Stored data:

______________________________

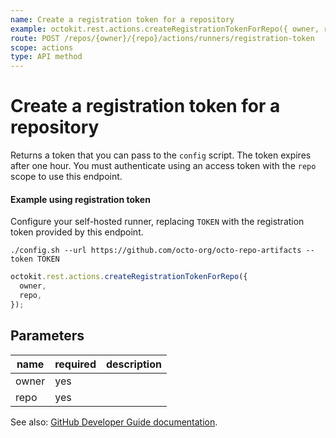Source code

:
 ```yaml
---
name: Create a registration token for a repository
example: octokit.rest.actions.createRegistrationTokenForRepo({ owner, repo })
route: POST /repos/{owner}/{repo}/actions/runners/registration-token
scope: actions
type: API method
---
```


# Create a registration token for a repository

Returns a token that you can pass to the `config` script. The token expires after one hour. You must authenticate
using an access token with the `repo` scope to use this endpoint.

#### Example using registration token

Configure your self-hosted runner, replacing `TOKEN` with the registration token provided by this endpoint.

```
./config.sh --url https://github.com/octo-org/octo-repo-artifacts --token TOKEN
```

```js
octokit.rest.actions.createRegistrationTokenForRepo({
  owner,
  repo,
});
```

## Parameters

<table>
  <thead>
    <tr>
      <th>name</th>
      <th>required</th>
      <th>description</th>
    </tr>
  </thead>
  <tbody>
    <tr><td>owner</td><td>yes</td><td>

</td></tr>
<tr><td>repo</td><td>yes</td><td>

</td></tr>
  </tbody>
</table>

See also: [GitHub Developer Guide documentation](https://docs.github.com/rest/reference/actions#create-a-registration-token-for-a-repository).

______________________________

When pictures appear among the entries, skip them and copy all remaining text precisely.

Source code

:
 ```yaml
---
name: Create a registration token for a repository
example: octokit.rest.actions.createRegistrationTokenForRepo({ owner, repo })
route: POST /repos/{owner}/{repo}/actions/runners/registration-token
scope: actions
type: API method
---
```


# Create a registration token for a repository

Returns a token that you can pass to the `config` script. The token expires after one hour. You must authenticate
using an access token with the `repo` scope to use this endpoint.

#### Example using registration token

Configure your self-hosted runner, replacing `TOKEN` with the registration token provided by this endpoint.

```
./config.sh --url https://github.com/octo-org/octo-repo-artifacts --token TOKEN
```

```js
octokit.rest.actions.createRegistrationTokenForRepo({
  owner,
  repo,
});
```

## Parameters

<table>
  <thead>
    <tr>
      <th>name</th>
      <th>required</th>
      <th>description</th>
    </tr>
  </thead>
  <tbody>
    <tr><td>owner</td><td>yes</td><td>

</td></tr>
<tr><td>repo</td><td>yes</td><td>

</td></tr>
  </tbody>
</table>

See also: [GitHub Developer Guide documentation](https://docs.github.com/rest/reference/actions#create-a-registration-token-for-a-repository).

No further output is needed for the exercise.